WHAT THE TASK ASKS — Could you copy each line of the entries that contains "operatorname"?
SUPPLIED MATERIAL Start Marker
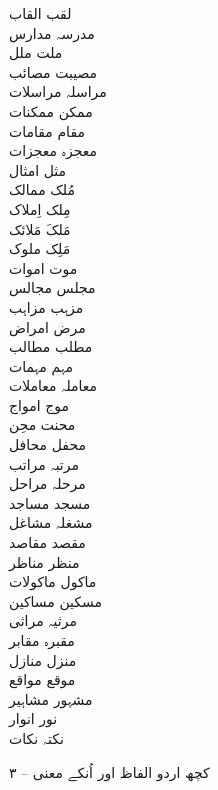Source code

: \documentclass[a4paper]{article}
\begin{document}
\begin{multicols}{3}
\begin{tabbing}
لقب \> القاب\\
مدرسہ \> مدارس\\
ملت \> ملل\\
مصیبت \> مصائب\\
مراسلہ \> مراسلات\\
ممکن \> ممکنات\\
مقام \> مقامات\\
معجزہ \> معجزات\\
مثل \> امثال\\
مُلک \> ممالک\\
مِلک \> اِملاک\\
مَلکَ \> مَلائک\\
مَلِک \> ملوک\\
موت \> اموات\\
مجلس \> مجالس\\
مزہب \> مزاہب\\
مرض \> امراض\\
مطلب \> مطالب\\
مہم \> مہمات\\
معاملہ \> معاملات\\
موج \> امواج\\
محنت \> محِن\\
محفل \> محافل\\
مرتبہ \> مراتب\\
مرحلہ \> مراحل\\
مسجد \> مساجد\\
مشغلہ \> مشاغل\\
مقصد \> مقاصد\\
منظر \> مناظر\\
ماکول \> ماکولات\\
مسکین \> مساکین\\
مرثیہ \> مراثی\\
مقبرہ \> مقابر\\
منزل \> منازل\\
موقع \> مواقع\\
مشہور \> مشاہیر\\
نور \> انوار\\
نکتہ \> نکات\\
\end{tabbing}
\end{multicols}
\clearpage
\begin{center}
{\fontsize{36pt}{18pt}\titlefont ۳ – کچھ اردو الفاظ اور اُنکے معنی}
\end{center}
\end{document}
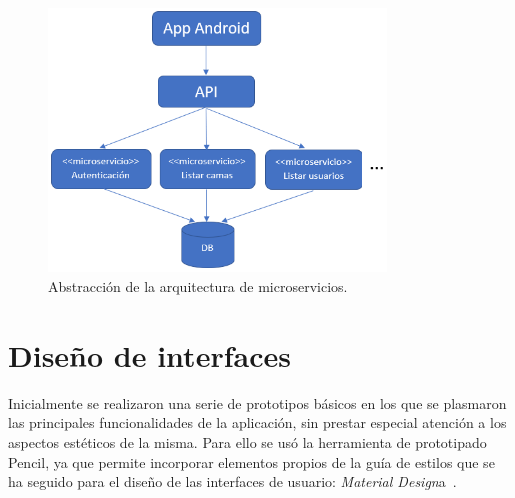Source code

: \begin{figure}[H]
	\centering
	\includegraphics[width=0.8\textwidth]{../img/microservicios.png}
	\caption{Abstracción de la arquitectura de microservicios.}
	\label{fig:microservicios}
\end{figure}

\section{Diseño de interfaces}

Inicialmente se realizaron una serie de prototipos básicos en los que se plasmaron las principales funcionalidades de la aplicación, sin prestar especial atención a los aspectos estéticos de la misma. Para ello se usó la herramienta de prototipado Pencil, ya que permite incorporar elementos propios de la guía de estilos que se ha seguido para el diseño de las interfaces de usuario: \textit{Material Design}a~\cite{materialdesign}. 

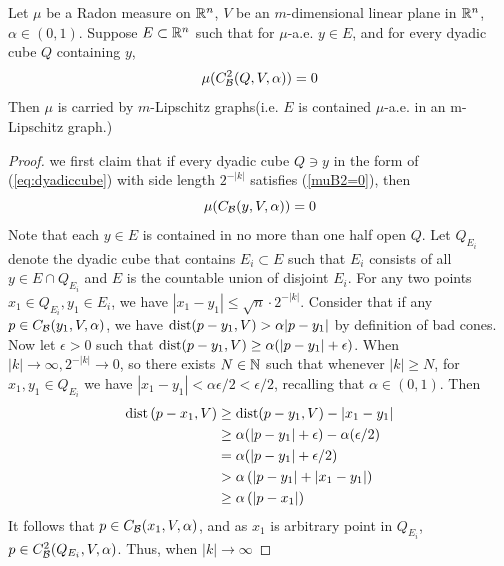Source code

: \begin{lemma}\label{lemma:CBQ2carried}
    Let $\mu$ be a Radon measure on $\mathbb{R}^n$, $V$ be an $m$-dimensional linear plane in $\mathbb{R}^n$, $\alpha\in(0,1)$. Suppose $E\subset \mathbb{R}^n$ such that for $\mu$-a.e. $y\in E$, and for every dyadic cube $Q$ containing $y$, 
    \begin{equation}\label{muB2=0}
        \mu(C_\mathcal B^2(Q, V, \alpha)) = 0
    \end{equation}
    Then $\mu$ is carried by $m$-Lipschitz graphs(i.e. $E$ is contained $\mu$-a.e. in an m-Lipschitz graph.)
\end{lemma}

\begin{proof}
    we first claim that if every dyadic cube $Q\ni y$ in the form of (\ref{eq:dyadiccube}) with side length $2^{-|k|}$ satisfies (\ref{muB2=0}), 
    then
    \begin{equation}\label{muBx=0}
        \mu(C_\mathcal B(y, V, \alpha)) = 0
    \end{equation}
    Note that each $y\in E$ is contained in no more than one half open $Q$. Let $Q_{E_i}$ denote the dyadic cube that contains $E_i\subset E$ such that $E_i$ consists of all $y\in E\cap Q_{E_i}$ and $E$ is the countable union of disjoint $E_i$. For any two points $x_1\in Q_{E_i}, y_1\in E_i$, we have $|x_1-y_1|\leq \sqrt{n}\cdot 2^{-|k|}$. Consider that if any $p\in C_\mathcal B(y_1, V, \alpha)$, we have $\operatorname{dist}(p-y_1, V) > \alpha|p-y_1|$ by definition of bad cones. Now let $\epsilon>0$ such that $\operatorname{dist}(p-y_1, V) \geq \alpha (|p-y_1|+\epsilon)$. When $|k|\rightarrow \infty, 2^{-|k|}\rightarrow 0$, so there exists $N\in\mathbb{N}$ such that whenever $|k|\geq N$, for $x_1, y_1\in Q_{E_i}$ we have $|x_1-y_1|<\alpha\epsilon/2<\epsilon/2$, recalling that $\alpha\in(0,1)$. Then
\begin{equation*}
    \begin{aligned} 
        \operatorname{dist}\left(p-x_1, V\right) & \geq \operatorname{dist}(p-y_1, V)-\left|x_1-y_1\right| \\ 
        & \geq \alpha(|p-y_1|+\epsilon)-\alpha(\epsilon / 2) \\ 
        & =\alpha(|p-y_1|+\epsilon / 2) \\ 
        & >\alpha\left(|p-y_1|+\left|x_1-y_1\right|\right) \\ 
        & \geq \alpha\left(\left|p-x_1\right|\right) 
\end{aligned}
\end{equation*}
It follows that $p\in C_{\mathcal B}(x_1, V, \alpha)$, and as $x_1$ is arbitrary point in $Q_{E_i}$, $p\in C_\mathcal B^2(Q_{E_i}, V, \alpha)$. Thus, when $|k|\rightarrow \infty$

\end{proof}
SUPPLIED MATERIAL End Marker
SOLUTION TO THIS TASK —
    Note that each $y\in E$ is contained in no more than one half open $Q$. Let $Q_{E_i}$ denote the dyadic cube that contains $E_i\subset E$ such that $E_i$ consists of all $y\in E\cap Q_{E_i}$ and $E$ is the countable union of disjoint $E_i$. For any two points $x_1\in Q_{E_i}, y_1\in E_i$, we have $|x_1-y_1|\leq \sqrt{n}\cdot 2^{-|k|}$. Consider that if any $p\in C_\mathcal B(y_1, V, \alpha)$, we have $\operatorname{dist}(p-y_1, V) > \alpha|p-y_1|$ by definition of bad cones. Now let $\epsilon>0$ such that $\operatorname{dist}(p-y_1, V) \geq \alpha (|p-y_1|+\epsilon)$. When $|k|\rightarrow \infty, 2^{-|k|}\rightarrow 0$, so there exists $N\in\mathbb{N}$ such that whenever $|k|\geq N$, for $x_1, y_1\in Q_{E_i}$ we have $|x_1-y_1|<\alpha\epsilon/2<\epsilon/2$, recalling that $\alpha\in(0,1)$. Then
        \operatorname{dist}\left(p-x_1, V\right) & \geq \operatorname{dist}(p-y_1, V)-\left|x_1-y_1\right| \\ 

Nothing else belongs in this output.